What needs to be done: Scan the entries below and report only how many lines contain "push".

START Material for this task

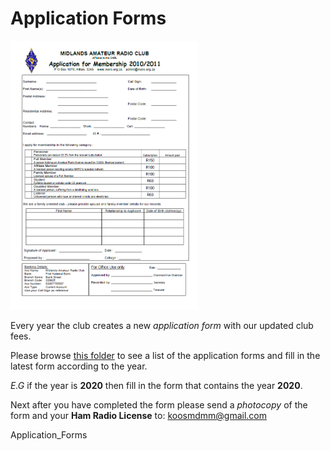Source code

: # Application Forms

[<img src="img/1.png" width="300"/>](img/1.png)

Every year the club creates a new *application form* with our updated club fees.

Please browse [this folder](https://github.com/Midlands-Amateur-Radio-Club/Application_Forms/tree/main/Application_Forms) to see a list of the application forms and fill in the latest form according to the year.

*E.G* if the year is **2020** then fill in the form that contains the year **2020**.

Next after you have completed the form please send a *photocopy* of the form and your **Ham Radio License** to: koosmdmm@gmail.com


Application_Forms
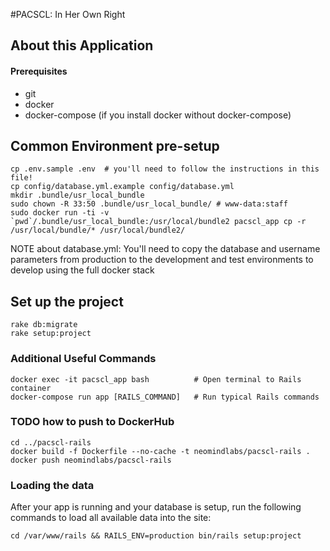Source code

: #PACSCL: In Her Own Right

## About this Application

#### Prerequisites

- git
- docker
- docker-compose (if you install docker without docker-compose)

## Common Environment pre-setup

    cp .env.sample .env  # you'll need to follow the instructions in this file!
    cp config/database.yml.example config/database.yml
    mkdir .bundle/usr_local_bundle
    sudo chown -R 33:50 .bundle/usr_local_bundle/ # www-data:staff
    sudo docker run -ti -v `pwd`/.bundle/usr_local_bundle:/usr/local/bundle2 pacscl_app cp -r /usr/local/bundle/* /usr/local/bundle2/

NOTE about database.yml: You'll need to copy the database and username parameters from production to the development and test environments to develop using the full docker stack

## Set up the project

    rake db:migrate
    rake setup:project

### Additional Useful Commands

    docker exec -it pacscl_app bash          # Open terminal to Rails container
    docker-compose run app [RAILS_COMMAND]   # Run typical Rails commands

### TODO how to push to DockerHub ###

    cd ../pacscl-rails
    docker build -f Dockerfile --no-cache -t neomindlabs/pacscl-rails .
    docker push neomindlabs/pacscl-rails

### Loading the data

After your app is running and your database is setup, run the following commands to load all available data into the site:

    cd /var/www/rails && RAILS_ENV=production bin/rails setup:project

END Material for this task

Finished task: 2